* **STUDY MATERIAL**
*** Begin section ***
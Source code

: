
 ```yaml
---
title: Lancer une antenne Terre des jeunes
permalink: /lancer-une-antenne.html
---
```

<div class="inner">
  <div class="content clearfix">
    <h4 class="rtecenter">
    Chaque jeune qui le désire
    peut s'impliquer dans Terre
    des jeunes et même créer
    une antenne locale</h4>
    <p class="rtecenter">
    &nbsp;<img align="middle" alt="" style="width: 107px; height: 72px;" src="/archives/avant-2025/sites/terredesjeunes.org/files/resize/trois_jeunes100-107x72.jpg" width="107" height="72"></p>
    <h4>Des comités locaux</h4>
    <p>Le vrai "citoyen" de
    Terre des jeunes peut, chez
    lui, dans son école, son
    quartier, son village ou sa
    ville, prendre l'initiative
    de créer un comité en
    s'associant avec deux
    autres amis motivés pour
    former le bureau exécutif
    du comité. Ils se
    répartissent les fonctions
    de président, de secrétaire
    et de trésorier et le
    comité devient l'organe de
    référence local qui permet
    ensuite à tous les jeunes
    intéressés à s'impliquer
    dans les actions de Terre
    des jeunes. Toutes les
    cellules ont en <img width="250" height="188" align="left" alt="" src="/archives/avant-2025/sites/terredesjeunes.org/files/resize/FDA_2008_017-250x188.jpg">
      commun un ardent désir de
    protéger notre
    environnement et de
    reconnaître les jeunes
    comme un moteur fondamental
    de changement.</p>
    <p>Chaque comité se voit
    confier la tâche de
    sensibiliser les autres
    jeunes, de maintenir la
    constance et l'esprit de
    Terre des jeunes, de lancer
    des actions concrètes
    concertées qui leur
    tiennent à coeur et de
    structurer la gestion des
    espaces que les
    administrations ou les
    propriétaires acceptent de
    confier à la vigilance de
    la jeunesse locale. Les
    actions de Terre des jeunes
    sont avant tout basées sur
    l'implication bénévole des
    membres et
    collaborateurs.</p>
*** End section ***
* **EXERCISE OBJECTIVE**
Only the lines above, from the first through the one holding "peut s'impliquer dans Terre", are to be output, and they must be copied exactly.

* **ANSWER TO THE EXERCISE**
Source code

:
 ```yaml
---
title: Lancer une antenne Terre des jeunes
permalink: /lancer-une-antenne.html
---
```

<div class="inner">
  <div class="content clearfix">
    <h4 class="rtecenter">
    Chaque jeune qui le désire
    peut s'impliquer dans Terre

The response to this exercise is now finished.